President Cyril Ramaphosa made the announcement during his first State of the Nation Address (SONA) in Parliament on Friday.
It follows the historic announcement by former President Jacob Zuma on 16 December last year that government would phase in fully subsidised free higher education and training for poor and working class South Africans.
Starting this year, free higher education and training will be available to first year students from households with a gross combined annual income of up to R350 000.
“The Minister of Higher Education and Training will lead the implementation of this policy, while the Minister of Finance will clarify all aspects of the financing of the scheme during his Budget Speech next week.
“In addition to promoting social justice, an investment of this scale in higher education is expected to contribute to greater economic growth, reduce poverty, reduce inequality, enhance earnings and increase the competitiveness of our economy,” President Ramaphosa said.
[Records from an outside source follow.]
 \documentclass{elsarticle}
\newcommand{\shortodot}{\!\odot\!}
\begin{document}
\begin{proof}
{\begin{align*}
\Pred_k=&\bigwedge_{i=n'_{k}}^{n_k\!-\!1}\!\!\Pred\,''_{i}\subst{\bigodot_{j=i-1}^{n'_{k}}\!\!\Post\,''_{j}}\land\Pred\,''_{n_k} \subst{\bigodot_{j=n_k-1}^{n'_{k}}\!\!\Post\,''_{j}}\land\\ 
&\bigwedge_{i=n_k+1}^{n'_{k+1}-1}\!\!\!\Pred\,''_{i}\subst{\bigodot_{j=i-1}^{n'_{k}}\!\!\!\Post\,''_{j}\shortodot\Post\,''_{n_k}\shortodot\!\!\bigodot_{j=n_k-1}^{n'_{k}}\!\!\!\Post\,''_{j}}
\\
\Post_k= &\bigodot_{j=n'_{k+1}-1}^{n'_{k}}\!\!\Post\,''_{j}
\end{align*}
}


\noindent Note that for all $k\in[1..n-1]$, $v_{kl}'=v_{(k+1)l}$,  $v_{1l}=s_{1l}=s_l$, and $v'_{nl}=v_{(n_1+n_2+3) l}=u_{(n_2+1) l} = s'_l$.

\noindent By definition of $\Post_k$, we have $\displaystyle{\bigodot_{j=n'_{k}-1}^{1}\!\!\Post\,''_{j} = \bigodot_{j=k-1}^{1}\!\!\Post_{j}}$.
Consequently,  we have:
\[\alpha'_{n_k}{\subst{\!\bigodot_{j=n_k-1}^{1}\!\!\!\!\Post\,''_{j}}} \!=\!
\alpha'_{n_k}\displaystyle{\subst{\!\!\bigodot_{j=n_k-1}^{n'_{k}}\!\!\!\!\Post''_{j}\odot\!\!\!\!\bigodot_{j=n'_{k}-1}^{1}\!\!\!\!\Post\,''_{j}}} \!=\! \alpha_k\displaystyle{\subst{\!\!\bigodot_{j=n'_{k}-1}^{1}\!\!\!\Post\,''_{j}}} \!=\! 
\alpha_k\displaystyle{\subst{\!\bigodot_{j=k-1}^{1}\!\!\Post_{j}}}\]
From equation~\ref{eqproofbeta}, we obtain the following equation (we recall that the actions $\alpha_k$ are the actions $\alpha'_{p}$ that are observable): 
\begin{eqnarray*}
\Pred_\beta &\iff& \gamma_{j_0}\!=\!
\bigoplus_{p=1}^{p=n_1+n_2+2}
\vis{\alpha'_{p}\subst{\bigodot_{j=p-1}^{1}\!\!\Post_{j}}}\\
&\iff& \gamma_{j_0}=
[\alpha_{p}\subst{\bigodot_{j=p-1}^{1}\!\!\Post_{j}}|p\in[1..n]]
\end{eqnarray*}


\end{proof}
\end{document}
The policy decision, which will be phased in over a five-year period, entails:
- Extending and strengthening government’s support for poor students to enter public universities, and Technical and Vocational Education and Training (TVET) colleges to include the working classes. It does this by lifting the threshold to qualify for financial assistance “to students from South African households with a combined annual income of up to R350 000 per annum”;
- Extending the provision of free higher education and training to the children of the bottom 90% of South African households, provided that they meet the academic admission criteria and requirements of the TVET Colleges or universities, and that they have applied for and been offered a place to study at the institution (noting that there are a defined number of spaces at each institution determined by the institution’s approved enrolment plan);
- Providing full bursaries for tuition and study materials to qualifying poor and working class South African students at public TVET colleges and universities, and subsidised accommodation or transport capped at specific levels for those who qualify, starting with first time entry students in 2018, and phased-in over a period of five years; and
- Providing for NSFAS packages already allocated to returning existing university students in 2018, which will be converted from loans into full bursaries.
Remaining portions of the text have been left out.